== Prompt ==
The word "following" occurs in some of the lines below; copy each of those lines.

== Available data ==
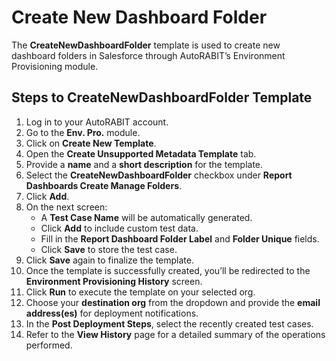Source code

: # Create New Dashboard Folder

The **CreateNewDashboardFolder** template is used to create new dashboard folders in Salesforce through AutoRABIT’s Environment Provisioning module.

## Steps to CreateNewDashboardFolder Template

1. Log in to your AutoRABIT account.
2. Go to the **Env. Pro.** module.
3. Click on **Create New Template**.
4. Open the **Create Unsupported Metadata Template** tab.
5. Provide a **name** and a **short description** for the template.
6. Select the **CreateNewDashboardFolder** checkbox under **Report Dashboards Create Manage Folders**.
7. Click **Add**.
8. On the next screen:
   * A **Test Case Name** will be automatically generated.
   * Click **Add** to include custom test data.
   * Fill in the **Report Dashboard Folder Label** and **Folder Unique** fields.
   * Click **Save** to store the test case.
9. Click **Save** again to finalize the template.
10. Once the template is successfully created, you’ll be redirected to the **Environment Provisioning History** screen.
11. Click **Run** to execute the template on your selected org.
12. Choose your **destination org** from the dropdown and provide the **email address(es)** for deployment notifications.
13. In the **Post Deployment Steps**, select the recently created test cases.
14. Refer to the **View History** page for a detailed summary of the operations performed.
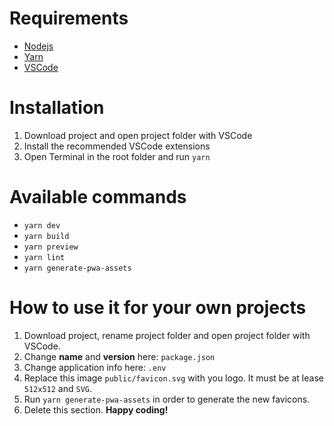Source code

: # Requirements

- [Nodejs](https://nodejs.org/en/download)
- [Yarn](https://classic.yarnpkg.com/lang/en/docs/install)
- [VSCode](https://code.visualstudio.com/download)

# Installation

1. Download project and open project folder with VSCode
2. Install the recommended VSCode extensions
3. Open Terminal in the root folder and run `yarn`

# Available commands

- `yarn dev`
- `yarn build`
- `yarn preview`
- `yarn lint`
- `yarn generate-pwa-assets`

# How to use it for your own projects

1. Download project, rename project folder and open project folder with VSCode.
2. Change **name** and **version** here: `package.json`
3. Change application info here: `.env`
4. Replace this image `public/favicon.svg` with you logo. It must be at lease `512x512` and `SVG`.
5. Run `yarn generate-pwa-assets` in order to generate the new favicons.
6. Delete this section. **Happy coding!**
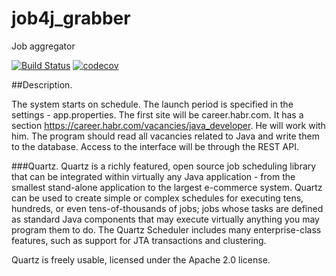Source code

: # job4j_grabber
Job aggregator

[![Build Status](https://app.travis-ci.com/anton415/job4j_grabber.svg?branch=main)](https://app.travis-ci.com/anton415/job4j_grabber)
[![codecov](https://codecov.io/gh/anton415/job4j_grabber/branch/main/graph/badge.svg?token=NVPARHNG2R)](https://codecov.io/gh/anton415/job4j_grabber)

##Description.

The system starts on schedule. The launch period is specified in the settings - app.properties.
The first site will be career.habr.com. It has a section https://career.habr.com/vacancies/java_developer.
He will work with him. The program should read all vacancies related to Java and write them to the database.
Access to the interface will be through the REST API.

###Quartz.
Quartz is a richly featured, open source job scheduling library that can be integrated within 
virtually any Java application - from the smallest stand-alone application to the largest 
e-commerce system. Quartz can be used to create simple or complex schedules for executing tens, 
hundreds, or even tens-of-thousands of jobs; jobs whose tasks are defined as standard Java 
components that may execute virtually anything you may program them to do. The Quartz Scheduler 
includes many enterprise-class features, such as support for JTA transactions and clustering.

Quartz is freely usable, licensed under the Apache 2.0 license.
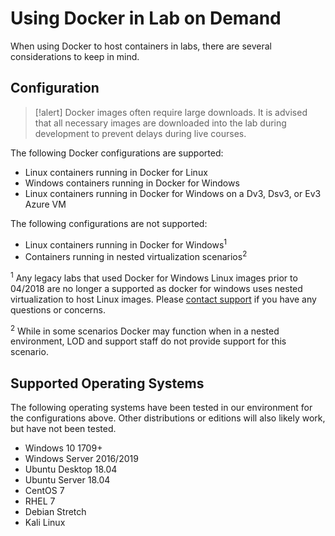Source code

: # Using Docker in Lab on Demand

When using Docker to host containers in labs, there are several considerations to keep in mind.

## Configuration

>[!alert] Docker images often require large downloads. It is advised that all necessary images are downloaded into the lab during development to prevent delays during live courses.

The following Docker configurations are supported:

- Linux containers running in Docker for Linux
- Windows containers running in Docker for Windows
- Linux containers running in Docker for Windows on a Dv3, Dsv3, or Ev3 Azure VM

The following configurations are not supported:

- Linux containers running in Docker for Windows<sup>1</sup>
- Containers running in nested virtualization scenarios<sup>2</sup>

<sup>1</sup> Any legacy labs that used Docker for Windows Linux images prior to 04/2018 are no longer a supported as docker for windows uses nested virtualization to host Linux images. Please [contact support](https://www.learnondemandsystems.com/customer-support/) if you have any questions or concerns.

<sup>2</sup> While in some scenarios Docker may function when in a nested environment, LOD and support staff do not provide support for this scenario.

## Supported Operating Systems

The following operating systems have been tested in our environment for the configurations above. Other distributions or editions will also likely work, but have not been tested.

- Windows 10 1709+
- Windows Server 2016/2019
- Ubuntu Desktop 18.04
- Ubuntu Server 18.04
- CentOS 7
- RHEL 7
- Debian Stretch
- Kali Linux
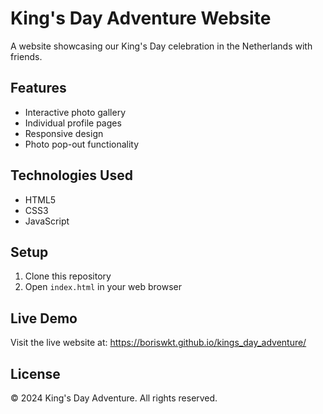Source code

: # King's Day Adventure Website

A website showcasing our King's Day celebration in the Netherlands with friends.

## Features
- Interactive photo gallery
- Individual profile pages
- Responsive design
- Photo pop-out functionality

## Technologies Used
- HTML5
- CSS3
- JavaScript

## Setup
1. Clone this repository
2. Open `index.html` in your web browser

## Live Demo
Visit the live website at: https://boriswkt.github.io/kings_day_adventure/

## License
© 2024 King's Day Adventure. All rights reserved. 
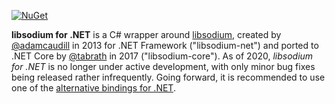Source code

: [![NuGet](https://img.shields.io/nuget/vpre/Sodium.Core)](https://www.nuget.org/packages/Sodium.Core/1.3.3)

**libsodium for .NET** is a C# wrapper around [libsodium](https://libsodium.org/),
created by [@adamcaudill](https://github.com/adamcaudill/) in 2013 for .NET Framework ("libsodium-net") and
ported to .NET Core by [@tabrath](https://github.com/tabrath/) in 2017 ("libsodium-core").
As of 2020, *libsodium for .NET* is no longer under active development, with only minor bug fixes being released rather infrequently.
Going forward, it is recommended to use one of the [alternative bindings for .NET](https://doc.libsodium.org/bindings_for_other_languages).
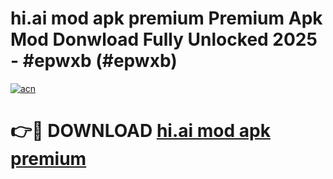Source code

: # hi.ai mod apk premium Premium Apk Mod Donwload Fully Unlocked 2025 - #epwxb (#epwxb)

[![acn](https://github.com/user-attachments/assets/0f9c940e-d8b0-45ae-aac7-cd30a18b3e1c)](https://apps.libra.edu.pl/?title=hi.ai_mod_apk_premium&ref=10FE)

# 👉🔴 DOWNLOAD [hi.ai mod apk premium](https://apps.libra.edu.pl/?title=hi.ai_mod_apk_premium&ref=10FE)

== Output for this task ==
The following Docker configurations are supported:
The following configurations are not supported:
The following operating systems have been tested in our environment for the configurations above. Other distributions or editions will also likely work, but have not been tested.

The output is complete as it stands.